Work item:
Below are the records. Count the lines containing the string "alloc", and reply with the number alone.

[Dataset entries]

----

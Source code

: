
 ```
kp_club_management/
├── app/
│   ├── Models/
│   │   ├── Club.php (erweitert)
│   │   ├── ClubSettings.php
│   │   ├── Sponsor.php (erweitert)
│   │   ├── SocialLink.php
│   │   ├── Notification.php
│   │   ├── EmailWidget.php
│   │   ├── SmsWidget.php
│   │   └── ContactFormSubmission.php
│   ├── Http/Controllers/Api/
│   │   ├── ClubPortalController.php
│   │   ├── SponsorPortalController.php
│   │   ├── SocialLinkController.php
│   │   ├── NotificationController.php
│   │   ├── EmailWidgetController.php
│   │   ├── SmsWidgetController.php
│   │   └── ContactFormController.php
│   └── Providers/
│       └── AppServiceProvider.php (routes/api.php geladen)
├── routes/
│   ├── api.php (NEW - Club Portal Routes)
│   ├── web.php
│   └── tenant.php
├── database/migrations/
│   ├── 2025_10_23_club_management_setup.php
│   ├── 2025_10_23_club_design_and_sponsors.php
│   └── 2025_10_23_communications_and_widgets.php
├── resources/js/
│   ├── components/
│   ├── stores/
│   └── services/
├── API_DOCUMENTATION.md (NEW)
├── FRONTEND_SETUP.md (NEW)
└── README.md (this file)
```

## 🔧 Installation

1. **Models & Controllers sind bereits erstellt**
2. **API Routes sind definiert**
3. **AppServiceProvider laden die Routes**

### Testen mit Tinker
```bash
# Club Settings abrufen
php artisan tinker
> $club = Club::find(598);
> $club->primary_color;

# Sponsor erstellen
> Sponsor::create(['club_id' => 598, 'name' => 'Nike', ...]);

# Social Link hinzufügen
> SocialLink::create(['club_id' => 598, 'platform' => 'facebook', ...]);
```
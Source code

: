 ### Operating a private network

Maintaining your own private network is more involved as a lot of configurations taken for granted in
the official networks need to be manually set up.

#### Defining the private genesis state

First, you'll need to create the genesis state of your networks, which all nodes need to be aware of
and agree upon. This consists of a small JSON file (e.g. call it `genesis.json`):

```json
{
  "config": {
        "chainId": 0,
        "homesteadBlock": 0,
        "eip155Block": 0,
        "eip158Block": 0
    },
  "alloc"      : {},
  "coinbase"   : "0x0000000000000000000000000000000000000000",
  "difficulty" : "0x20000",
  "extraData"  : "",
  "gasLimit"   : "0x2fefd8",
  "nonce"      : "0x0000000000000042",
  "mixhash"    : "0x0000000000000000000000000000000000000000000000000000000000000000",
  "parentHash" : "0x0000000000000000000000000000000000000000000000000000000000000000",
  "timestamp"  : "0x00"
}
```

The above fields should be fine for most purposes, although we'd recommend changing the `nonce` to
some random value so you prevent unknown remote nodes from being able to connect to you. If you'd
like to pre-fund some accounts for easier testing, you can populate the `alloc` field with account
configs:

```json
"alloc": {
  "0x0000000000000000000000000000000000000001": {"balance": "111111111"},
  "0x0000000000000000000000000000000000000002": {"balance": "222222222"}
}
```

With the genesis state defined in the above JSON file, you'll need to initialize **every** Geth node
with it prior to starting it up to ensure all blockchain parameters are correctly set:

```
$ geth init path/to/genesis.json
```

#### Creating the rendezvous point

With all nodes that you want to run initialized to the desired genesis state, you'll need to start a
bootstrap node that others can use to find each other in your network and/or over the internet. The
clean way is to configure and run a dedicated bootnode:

----

Output for this exercise:
3